The Federal Communications Commission (FCC) officially announced plans today to repeal net neutrality rules that were enacted by President Barack Obama. FCC Chairman Ajit V.Pai has been instrumental in the decision to abolish these existing Internet guidelines, despite opposition from numerous activist groups such as Battle for Net Neutrality.
Net Neutrality: A Brief Overview
The phrase “net neutrality” encompasses the core premise that no Internet service provider (ISP) or government agency should be able to charge users a premium for accessing certain websites or data. Additionally, net neutrality guidelines prevent the usage of discrimination to block people from reaching websites via certain devices.
In other words, your ISP can’t currently decide to charge you an extra fee for going to a popular site, nor can they opt to bottleneck the speed of your service when you use your tablet instead of your laptop. Perhaps the most famous example of data throttling happened a decade ago when Comcast was discovered purposefully slowing down traffic to BitTorrent. At that time, the FCC stepped in and demanded Comcast stop data throttling its customers, regardless of the legality of the data they were downloading.
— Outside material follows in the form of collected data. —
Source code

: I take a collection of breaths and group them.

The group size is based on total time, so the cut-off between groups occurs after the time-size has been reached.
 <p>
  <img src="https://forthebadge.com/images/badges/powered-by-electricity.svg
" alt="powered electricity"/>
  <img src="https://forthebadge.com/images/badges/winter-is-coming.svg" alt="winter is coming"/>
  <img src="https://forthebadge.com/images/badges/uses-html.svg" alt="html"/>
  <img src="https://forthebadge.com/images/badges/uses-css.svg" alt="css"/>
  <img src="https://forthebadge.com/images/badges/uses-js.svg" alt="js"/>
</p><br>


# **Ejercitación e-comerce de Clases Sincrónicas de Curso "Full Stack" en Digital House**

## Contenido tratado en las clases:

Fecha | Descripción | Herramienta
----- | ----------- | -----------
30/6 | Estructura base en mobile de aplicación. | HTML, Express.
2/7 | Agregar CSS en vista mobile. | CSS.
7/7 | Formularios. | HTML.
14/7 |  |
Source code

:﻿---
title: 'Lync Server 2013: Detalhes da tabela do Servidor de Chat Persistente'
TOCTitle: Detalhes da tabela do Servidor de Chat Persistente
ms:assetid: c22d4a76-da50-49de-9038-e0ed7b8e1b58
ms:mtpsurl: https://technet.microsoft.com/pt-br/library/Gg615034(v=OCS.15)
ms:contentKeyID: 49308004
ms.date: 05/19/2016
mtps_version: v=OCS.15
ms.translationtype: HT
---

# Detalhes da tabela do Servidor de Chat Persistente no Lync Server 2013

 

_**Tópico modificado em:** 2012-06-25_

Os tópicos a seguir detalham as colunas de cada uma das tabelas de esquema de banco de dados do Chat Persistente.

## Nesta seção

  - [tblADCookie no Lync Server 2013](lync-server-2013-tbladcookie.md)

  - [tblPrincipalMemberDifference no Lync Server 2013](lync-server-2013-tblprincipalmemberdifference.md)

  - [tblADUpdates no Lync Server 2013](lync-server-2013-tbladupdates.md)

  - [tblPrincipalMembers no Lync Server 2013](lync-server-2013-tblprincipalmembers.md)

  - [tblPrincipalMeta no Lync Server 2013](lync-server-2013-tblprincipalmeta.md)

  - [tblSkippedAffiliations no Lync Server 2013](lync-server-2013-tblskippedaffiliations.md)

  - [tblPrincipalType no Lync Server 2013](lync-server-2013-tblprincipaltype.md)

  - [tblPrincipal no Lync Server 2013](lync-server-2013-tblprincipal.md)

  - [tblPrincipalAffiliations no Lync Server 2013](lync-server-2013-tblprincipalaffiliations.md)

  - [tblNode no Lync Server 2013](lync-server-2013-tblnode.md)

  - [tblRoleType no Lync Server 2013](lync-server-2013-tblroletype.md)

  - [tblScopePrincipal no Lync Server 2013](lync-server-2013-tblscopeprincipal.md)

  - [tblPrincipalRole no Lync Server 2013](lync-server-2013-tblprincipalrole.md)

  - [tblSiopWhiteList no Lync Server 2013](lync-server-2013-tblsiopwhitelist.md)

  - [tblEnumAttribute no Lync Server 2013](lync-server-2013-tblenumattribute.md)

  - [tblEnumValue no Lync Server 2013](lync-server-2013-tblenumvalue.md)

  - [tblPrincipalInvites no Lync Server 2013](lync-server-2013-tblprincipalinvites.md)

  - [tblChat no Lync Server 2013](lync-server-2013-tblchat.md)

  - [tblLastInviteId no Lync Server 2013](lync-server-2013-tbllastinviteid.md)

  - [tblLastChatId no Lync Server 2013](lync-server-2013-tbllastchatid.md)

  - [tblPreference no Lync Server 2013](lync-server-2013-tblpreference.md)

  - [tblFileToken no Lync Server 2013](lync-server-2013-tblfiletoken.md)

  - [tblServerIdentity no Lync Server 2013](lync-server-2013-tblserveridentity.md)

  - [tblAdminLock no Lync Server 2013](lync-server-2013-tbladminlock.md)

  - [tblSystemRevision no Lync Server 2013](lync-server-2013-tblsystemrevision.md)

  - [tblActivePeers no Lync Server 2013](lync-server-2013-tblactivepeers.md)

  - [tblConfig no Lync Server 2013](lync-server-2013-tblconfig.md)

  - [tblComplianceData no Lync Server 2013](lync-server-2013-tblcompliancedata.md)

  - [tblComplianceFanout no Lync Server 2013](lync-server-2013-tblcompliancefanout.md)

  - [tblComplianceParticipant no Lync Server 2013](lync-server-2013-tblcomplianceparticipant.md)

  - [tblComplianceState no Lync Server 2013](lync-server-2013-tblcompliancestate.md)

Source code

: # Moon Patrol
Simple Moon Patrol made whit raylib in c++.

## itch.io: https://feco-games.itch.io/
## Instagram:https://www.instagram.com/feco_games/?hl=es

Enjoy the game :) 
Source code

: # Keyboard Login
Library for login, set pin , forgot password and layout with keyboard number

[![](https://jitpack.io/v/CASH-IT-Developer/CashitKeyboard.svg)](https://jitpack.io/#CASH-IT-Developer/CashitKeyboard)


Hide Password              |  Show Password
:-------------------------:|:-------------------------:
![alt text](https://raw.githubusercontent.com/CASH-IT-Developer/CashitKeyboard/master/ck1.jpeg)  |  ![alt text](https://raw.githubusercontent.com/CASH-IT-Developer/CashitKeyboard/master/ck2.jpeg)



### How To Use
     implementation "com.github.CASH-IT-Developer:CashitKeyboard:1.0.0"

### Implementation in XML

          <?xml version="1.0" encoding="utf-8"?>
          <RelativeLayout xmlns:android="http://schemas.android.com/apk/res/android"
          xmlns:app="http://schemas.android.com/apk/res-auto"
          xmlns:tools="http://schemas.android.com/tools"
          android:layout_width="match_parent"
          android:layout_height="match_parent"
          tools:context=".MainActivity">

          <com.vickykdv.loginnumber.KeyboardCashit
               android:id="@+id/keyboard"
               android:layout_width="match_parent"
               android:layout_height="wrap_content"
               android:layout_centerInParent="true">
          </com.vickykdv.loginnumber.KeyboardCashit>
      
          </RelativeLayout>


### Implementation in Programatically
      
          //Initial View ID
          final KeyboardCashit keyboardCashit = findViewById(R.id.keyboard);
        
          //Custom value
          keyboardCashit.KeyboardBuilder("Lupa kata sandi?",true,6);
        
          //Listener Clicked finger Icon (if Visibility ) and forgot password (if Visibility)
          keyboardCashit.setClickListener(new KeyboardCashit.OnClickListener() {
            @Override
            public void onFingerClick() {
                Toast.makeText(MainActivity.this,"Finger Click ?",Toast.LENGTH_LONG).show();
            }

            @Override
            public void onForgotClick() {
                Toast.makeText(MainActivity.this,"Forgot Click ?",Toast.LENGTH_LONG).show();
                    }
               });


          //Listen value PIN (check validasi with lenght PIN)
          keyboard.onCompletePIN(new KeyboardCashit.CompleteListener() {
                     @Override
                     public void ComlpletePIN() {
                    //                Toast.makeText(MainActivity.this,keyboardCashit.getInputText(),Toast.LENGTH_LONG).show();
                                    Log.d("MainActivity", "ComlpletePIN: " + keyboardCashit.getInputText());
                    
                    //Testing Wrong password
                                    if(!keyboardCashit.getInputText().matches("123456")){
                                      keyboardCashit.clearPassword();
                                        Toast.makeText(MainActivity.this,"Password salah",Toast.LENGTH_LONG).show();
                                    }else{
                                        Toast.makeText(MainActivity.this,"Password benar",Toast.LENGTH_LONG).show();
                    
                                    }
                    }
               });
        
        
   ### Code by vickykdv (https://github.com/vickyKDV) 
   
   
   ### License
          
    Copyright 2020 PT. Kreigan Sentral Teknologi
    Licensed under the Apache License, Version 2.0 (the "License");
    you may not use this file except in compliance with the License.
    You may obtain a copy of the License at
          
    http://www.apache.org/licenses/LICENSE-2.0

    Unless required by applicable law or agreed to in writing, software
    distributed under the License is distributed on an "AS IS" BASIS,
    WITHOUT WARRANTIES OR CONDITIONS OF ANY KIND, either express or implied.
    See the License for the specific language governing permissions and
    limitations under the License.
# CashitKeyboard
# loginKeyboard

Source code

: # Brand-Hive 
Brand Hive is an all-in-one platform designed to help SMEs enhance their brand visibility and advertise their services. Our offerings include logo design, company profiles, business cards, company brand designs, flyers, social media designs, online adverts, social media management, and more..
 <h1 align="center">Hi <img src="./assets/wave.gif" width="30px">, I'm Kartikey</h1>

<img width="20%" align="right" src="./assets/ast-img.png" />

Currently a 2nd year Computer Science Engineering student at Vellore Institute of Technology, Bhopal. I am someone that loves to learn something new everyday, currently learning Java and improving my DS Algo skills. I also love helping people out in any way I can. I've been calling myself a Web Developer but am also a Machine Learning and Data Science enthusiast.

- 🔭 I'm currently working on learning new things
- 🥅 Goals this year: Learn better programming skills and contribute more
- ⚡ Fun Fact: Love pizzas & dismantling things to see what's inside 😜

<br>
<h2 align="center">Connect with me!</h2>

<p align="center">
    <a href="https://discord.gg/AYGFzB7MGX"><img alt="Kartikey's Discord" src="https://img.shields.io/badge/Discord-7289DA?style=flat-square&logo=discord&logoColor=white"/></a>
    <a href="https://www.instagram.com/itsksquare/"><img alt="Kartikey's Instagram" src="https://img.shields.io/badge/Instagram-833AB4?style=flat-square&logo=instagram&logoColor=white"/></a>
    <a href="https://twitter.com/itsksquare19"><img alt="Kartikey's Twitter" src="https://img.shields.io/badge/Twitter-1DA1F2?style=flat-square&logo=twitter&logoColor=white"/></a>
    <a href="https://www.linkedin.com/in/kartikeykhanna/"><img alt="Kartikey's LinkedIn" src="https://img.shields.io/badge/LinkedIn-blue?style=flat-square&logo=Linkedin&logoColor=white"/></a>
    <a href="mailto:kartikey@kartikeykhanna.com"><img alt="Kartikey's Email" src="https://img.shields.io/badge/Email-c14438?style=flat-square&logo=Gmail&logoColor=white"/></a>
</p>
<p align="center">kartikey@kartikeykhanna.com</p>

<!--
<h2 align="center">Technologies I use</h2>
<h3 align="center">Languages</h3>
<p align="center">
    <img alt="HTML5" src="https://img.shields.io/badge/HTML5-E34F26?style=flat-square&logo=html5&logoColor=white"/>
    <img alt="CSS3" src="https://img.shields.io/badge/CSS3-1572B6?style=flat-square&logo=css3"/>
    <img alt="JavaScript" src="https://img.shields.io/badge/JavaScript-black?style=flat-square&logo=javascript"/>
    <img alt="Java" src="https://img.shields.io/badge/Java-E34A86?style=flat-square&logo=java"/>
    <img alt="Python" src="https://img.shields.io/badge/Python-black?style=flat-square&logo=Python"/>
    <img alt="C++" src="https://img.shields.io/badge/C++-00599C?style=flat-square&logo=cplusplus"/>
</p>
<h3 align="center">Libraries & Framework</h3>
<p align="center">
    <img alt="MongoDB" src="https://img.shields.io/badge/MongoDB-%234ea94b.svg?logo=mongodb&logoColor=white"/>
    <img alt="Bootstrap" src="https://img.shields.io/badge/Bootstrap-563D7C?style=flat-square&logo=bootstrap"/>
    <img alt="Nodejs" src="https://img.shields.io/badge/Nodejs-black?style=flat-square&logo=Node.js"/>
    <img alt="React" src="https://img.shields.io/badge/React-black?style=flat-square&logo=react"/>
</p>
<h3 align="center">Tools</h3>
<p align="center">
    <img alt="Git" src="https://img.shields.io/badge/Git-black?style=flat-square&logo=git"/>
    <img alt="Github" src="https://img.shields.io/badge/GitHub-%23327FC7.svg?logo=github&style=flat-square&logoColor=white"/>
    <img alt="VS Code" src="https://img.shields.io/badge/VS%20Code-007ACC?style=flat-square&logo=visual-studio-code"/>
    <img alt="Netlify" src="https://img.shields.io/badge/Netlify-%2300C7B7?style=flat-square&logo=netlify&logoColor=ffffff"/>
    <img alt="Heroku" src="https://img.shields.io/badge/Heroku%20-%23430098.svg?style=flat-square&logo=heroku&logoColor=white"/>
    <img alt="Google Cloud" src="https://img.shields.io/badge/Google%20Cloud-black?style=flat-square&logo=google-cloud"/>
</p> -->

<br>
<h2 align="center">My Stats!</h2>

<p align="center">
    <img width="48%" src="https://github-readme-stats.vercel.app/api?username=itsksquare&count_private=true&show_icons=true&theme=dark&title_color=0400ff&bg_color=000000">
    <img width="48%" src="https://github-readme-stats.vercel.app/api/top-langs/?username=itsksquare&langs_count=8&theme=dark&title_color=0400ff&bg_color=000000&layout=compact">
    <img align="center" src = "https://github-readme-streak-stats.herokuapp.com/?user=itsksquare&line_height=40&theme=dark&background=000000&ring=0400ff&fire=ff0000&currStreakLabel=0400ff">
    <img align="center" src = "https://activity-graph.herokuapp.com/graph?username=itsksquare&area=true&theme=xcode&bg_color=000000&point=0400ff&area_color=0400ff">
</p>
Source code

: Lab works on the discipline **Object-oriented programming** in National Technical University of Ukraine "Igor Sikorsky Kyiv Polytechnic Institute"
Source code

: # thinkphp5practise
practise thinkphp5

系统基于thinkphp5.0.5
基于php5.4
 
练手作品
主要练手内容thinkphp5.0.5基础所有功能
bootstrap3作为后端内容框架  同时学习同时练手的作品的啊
How the Proposed Net Neutrality Repeal Could Impact You
If Ajit V. Pai and the Federal Communications Commission repeal net neutrality guidelines, Internet users could soon find themselves paying heftier fees to visit popular sites. Failure to pay these fees could result in dramatically reduced browsing speeds or even a complete blockage.
Why Does Ajit V. Pai Support a Repeal?
Ajit V. Pai has been a member of the FCC since 2012. On January 23, 2017, President Donald J. Trump promoted Pai to the position of FCC Chairman. Pai’s term will keep him in that role through at least 2022. Since 2015, Pai has been very outspoken about his opposition to net neutrality, even going so far as to call it a danger to the First Amendment.
More recently, Pai has taken the position that net neutrality is harmful because it reduces competition. He’s also opined that enforcing net neutrality removes each ISP’s incentive to continue expanding into smaller markets and developing new broadband technology.
What’s the Biggest Argument for Net Neutrality?
Aside from the basic concept of giving people open, unencumbered access to data, some fear that getting rid of net neutrality would allow ISPs to have way too much control over their competitors. For example, Time Warner owns 10 percent of Hulu. If net neutrality is overturned, they could conceivably attempt to alter the market by purposefully slowing down all traffic to Netflix and other online content providers. At the same time, they could speed up traffic to Hulu, thereby giving their own streaming service an unfair advantage.
What Happens Next?
Approximately 22 million people commented against the FCC’s plans, but that didn’t prevent Pai from scheduling a vote on December 15 to potentially dismantle net neutrality. If Ajit V. Pai and the Federal Communications Commission vote yes next month, it will open the door for ISPs to start legally charging inconsistent rates and altering traffic speeds on a whim.